Vice-Chancellor of Southeast University
- Incumbent
- Assumed office 19 May 2024
- Preceded by: AFM Mafizul Islam

Vice-Chancellor of Daffodil International University
- In office 2015–2020
- Preceded by: M. Lutfar Rahman
- Succeeded by: M. Lutfar Rahman

Personal details
- Education: Ph.D (Manufacturing & Engineering Management), Strathclyde University

= Yusuf Mahbubul Islam =

Bangladeshi educationist and academic

Yusuf Mahbubul Islam is a Bangladeshi academic. He is the vice-chancellor of Southeast University. He is the former vice-chancellor of Daffodil International University (DIU) and the founding vice-chancellor of Metropolitan University, Sylhet (MU). He was formerly the dean of the School of Engineering, Technology and Sciences (SETS) at Independent University, Bangladesh (IUB) and a professor of computer science and engineering at Open University Malaysia (OPM) and BRAC University.

==Career==
From September 1995 to December 2002, Islam served as managing director of Soft-Ed Ltd, where he was involved in software development.
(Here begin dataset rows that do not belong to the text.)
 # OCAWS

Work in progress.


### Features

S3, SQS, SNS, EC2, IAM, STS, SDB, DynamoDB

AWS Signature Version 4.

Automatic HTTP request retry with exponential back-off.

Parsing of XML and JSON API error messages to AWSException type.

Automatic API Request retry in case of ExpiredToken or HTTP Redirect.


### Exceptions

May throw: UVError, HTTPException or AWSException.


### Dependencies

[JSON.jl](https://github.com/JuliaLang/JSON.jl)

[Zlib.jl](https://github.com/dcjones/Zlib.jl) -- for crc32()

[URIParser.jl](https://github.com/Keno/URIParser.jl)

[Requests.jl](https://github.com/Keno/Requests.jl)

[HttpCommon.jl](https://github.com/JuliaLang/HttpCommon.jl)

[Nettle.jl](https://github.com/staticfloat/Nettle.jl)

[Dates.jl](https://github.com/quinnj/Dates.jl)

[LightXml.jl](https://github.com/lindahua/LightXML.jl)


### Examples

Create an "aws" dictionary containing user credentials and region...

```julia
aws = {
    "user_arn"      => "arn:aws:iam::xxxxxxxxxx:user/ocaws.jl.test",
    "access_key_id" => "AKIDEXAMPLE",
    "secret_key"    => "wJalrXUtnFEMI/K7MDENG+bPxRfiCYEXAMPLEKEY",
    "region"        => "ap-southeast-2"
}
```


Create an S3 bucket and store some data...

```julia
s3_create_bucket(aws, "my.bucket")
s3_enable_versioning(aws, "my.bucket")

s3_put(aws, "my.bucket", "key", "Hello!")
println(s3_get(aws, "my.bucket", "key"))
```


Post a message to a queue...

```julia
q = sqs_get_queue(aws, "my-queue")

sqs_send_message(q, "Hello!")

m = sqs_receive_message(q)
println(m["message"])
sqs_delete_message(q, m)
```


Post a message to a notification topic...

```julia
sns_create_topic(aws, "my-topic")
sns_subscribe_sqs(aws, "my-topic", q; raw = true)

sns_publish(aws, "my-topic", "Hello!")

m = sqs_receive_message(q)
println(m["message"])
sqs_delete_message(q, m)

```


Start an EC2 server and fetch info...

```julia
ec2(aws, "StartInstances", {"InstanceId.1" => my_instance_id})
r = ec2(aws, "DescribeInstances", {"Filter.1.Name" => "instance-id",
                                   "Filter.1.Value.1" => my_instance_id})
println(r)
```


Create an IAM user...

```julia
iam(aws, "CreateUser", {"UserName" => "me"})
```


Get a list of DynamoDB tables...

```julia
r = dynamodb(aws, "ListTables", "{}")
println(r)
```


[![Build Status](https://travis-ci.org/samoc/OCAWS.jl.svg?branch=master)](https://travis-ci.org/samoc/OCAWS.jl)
Islam joined Daffodil International University (DIU) in 2010 as a professor of Computer Science and Engineering and later became the executive director of the Human Resources Development Institute (HRDI). From July 2015 to April 2020, he served as the vice-chancellor of DIU. He remained at the university as a professor until February 2024.

Since June 2020, Islam has chaired the Institute for the Development of Online Learning (IDOL). At Independent University, Bangladesh (IUB), Islam was the Dean of the School of Engineering Technology and Sciences from September 2020 to October 2022. He then served as a Professor from October 2022 to February 2024 and as Director of Graduate Studies, Research, and Industry Relations from January 2023 to February 2024.

In May 2024, Islam was appointed vice-chancellor of Southeast University, Dhaka.